Inflammatory Mediators | Function/Description | Levels in Hypertension | Reference(s) |
---|---|---|---|
Vascular cell adhesion molecule (VCAM) | Endothelial cell surface glycoprotein that allows endothelial cell-leukocyte adhesion in inflammation | Elevated | [45] |
Intercellular adhesion molecule (ICAM) | Endothelial cell surface glycoprotein that aids in endothelial cell-leukocyte adhesion | Elevated | [46] |
Platelet endothelial cell adhesion molecule (PECAM) | Cell surface protein of platelets, monocytes, neutrophils, subsets of T cells that aids in leukocyte transendothelial migration, and a constituent of the endothelial intercellular junctions | Elevated | [40] |
6-keto-prostaglandin F1a | Stable and active metabolite of prostacyclin that promotes vasodilation and inhibits platelet aggregation | Reduced | [47] |
C-reactive protein (CRP) | Activates complement and binds to foreign and damaged cells and tissue | Elevated | [48] |
Tumor necrosis factor (TNF-α) | Pro-inflammatory cytokine involved in apoptosis, cell proliferation, differentiation, and platelet activation | Elevated | [44][49] |
IL-10, IL-1β | IL-10: Cytokine involved in mediating the inflammatory response, B cell survival, proliferation and antibody production, and nuclear factor kappa-light-chain-enhancer of activated B cells (NF-κB) activity IL-1β: Cytokine involved in regulating the inflammatory response, cell proliferation, differentiation, apoptosis, and cyclooxygenase-2 induction |
Elevated | [43] |
IL-6 | Immune response in inflammation | Elevated | [44] |
P-selectin | Cell adhesion molecule of platelets and endothelial cells that works in the interaction of leukocytes with platelets or endothelial cells | Elevated | [50] |
Oxidized-LDL | Taken up by macrophages to form foam cells, a key step in atherosclerosis development | Elevated | [47] |
Renin and prorenin | Renin hydrolyzes angiotensinogen to angiotensin I, while prorenin is its inactive precursor | Elevated | [51] |
Leptin | - Hormone mainly produced by adipocytes that acts as a satiety factor to increase energy expenditure by signaling at the hypothalamus - Promotes VSMC hypertrophy - Pro-inflammatory cytokine - Regulates puberty, menstrual cycles, and reproductive function |
Elevated | [52][53] |
Adiponectin | - Insulin-sensitization and fatty acid oxidation - Anti-inflammatory - Cardioprotective |
Reduced | [54] |
We and others have shown the significant association between the hormone leptin and hypertension [3][52][53][54][55][56][57]. Leptin is an obesity-associated adipokine that physiologically reduces appetite and increases energy expenditure. Research has shown that hypertensive patients have higher circulating leptin levels[58] and that leptin can be used as a predictor of new-onset hypertension[52]. Moreover, a recent biomedical and proteomics study conducted in our lab has shown that leptin is produced by VSMCs and that its synthesis is upregulated by hypertension (unpublished data and[3]). In turn, leptin contributes to VSMC hypertrophy and promotes atherosclerosis[3][59] (Summarized in Table 5).

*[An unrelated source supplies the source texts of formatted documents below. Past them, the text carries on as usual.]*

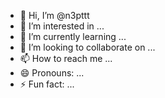 - 👋 Hi, I’m @n3pttt
- 👀 I’m interested in ...
- 🌱 I’m currently learning ...
- 💞️ I’m looking to collaborate on ...
- 📫 How to reach me ...
- 😄 Pronouns: ...
- ⚡ Fun fact: ...

<!---
n3pttt/n3pttt is a ✨ special ✨ repository because its `README.md` (this file) appears on your GitHub profile.
You can click the Preview link to take a look at your changes.
--->
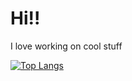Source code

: # Hi!!
I love working on cool stuff

[![Top Langs](https://github-readme-stats.vercel.app/api/top-langs/?username=zeyad-boyah)](https://github.com/anuraghazra/github-readme-stats)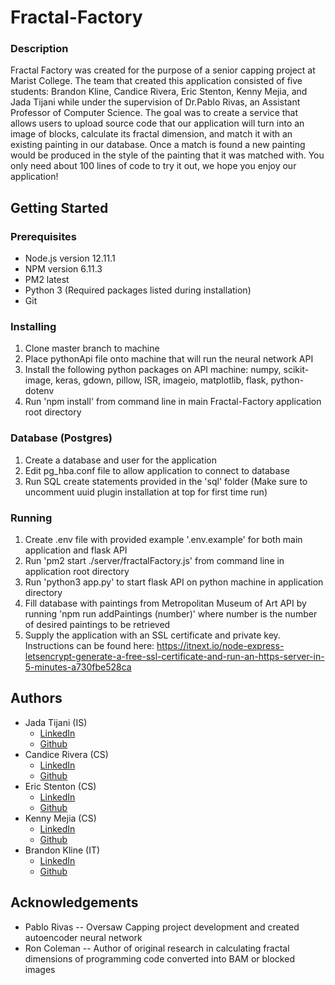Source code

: # Fractal-Factory

### Description
Fractal Factory was created for the purpose of a senior capping project at Marist College.
The team that created this application consisted of five students: Brandon Kline, Candice Rivera, Eric Stenton,
Kenny Mejia, and Jada Tijani while under the supervision of Dr.Pablo Rivas, an Assistant Professor of Computer
Science. The goal was to create a service that allows users to upload source code that our application will
turn into an image of blocks, calculate its fractal dimension, and match it with an existing painting in our database.
Once a match is found a new painting would be produced in the style of the painting that it was matched with.
You only need about 100 lines of code to try it out, we hope you enjoy our application!

## Getting Started

### Prerequisites
* Node.js version 12.11.1
* NPM version 6.11.3
* PM2 latest
* Python 3 (Required packages listed during installation)
* Git


### Installing
1. Clone master branch to machine
2. Place pythonApi file onto machine that will run the neural network API
3. Install the following python packages on API machine: numpy, scikit-image, keras, gdown, pillow, ISR, imageio, matplotlib, flask, python-dotenv
4. Run 'npm install' from command line in main Fractal-Factory application root directory

### Database (Postgres)
1. Create a database and user for the application
2. Edit pg_hba.conf file to allow application to connect to database
3. Run SQL create statements provided in the 'sql' folder (Make sure to uncomment uuid plugin installation at top for first time run)

### Running
1. Create .env file with provided example '.env.example' for both main application and flask API
2. Run 'pm2 start ./server/fractalFactory.js' from command line in application root directory
3. Run 'python3 app.py' to start flask API on python machine in application directory
4. Fill database with paintings from Metropolitan Museum of Art API by running 'npm run addPaintings (number)' where number is the number of desired paintings to be retrieved
5. Supply the application with an SSL certificate and private key. Instructions can be found here: https://itnext.io/node-express-letsencrypt-generate-a-free-ssl-certificate-and-run-an-https-server-in-5-minutes-a730fbe528ca

## Authors
* Jada Tijani (IS)
    * [LinkedIn](https://www.linkedin.com/in/jadatijani/)
    * [Github](https://github.com/jadatijani)
* Candice Rivera (CS)
    * [LinkedIn](https://www.linkedin.com/in/candice-rivera-406283161/)
    * [Github](https://github.com/Zriveracandice2019)
* Eric Stenton (CS)
    * [LinkedIn](https://www.linkedin.com/in/eric-stenton/)
    * [Github](https://www.github.com/StentonRR)
* Kenny Mejia (CS)
    * [LinkedIn](https://www.linkedin.com/in/mejia-kenny/)
    * [Github](https://github.com/kennymejia)
* Brandon Kline (IT)
    * [LinkedIn](https://www.linkedin.com/in/brandon-kline-792705176/)
    * [Github](https://github.com/brandon-kline)

## Acknowledgements
* Pablo Rivas -- Oversaw Capping project development and created autoencoder neural network
* Ron Coleman -- Author of original research in calculating fractal dimensions of programming code converted into BAM or blocked images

Adiponectin is another adipokine that is emerging as a biomarker for hypertension[60](Table 5). This anti-inflammatory protein has been shown to exert cardioprotective effects on the heart by inhibiting pressure overload-induced cardiac hypertrophy and protecting against myocardial injury after ischemia-reperfusion[61][62][63]. Studies have shown that circulating adiponectin levels are reduced in hypertensive patients[54], which may explain the detrimental effects of hypertension on the cardiovascular system. In addition, we have recently shown that adiponectin is not only expressed by adipocytes, but also VSMCs, and that adiponectin supplementation reduces hypertension-induced VSMC hypertrophy[4][64].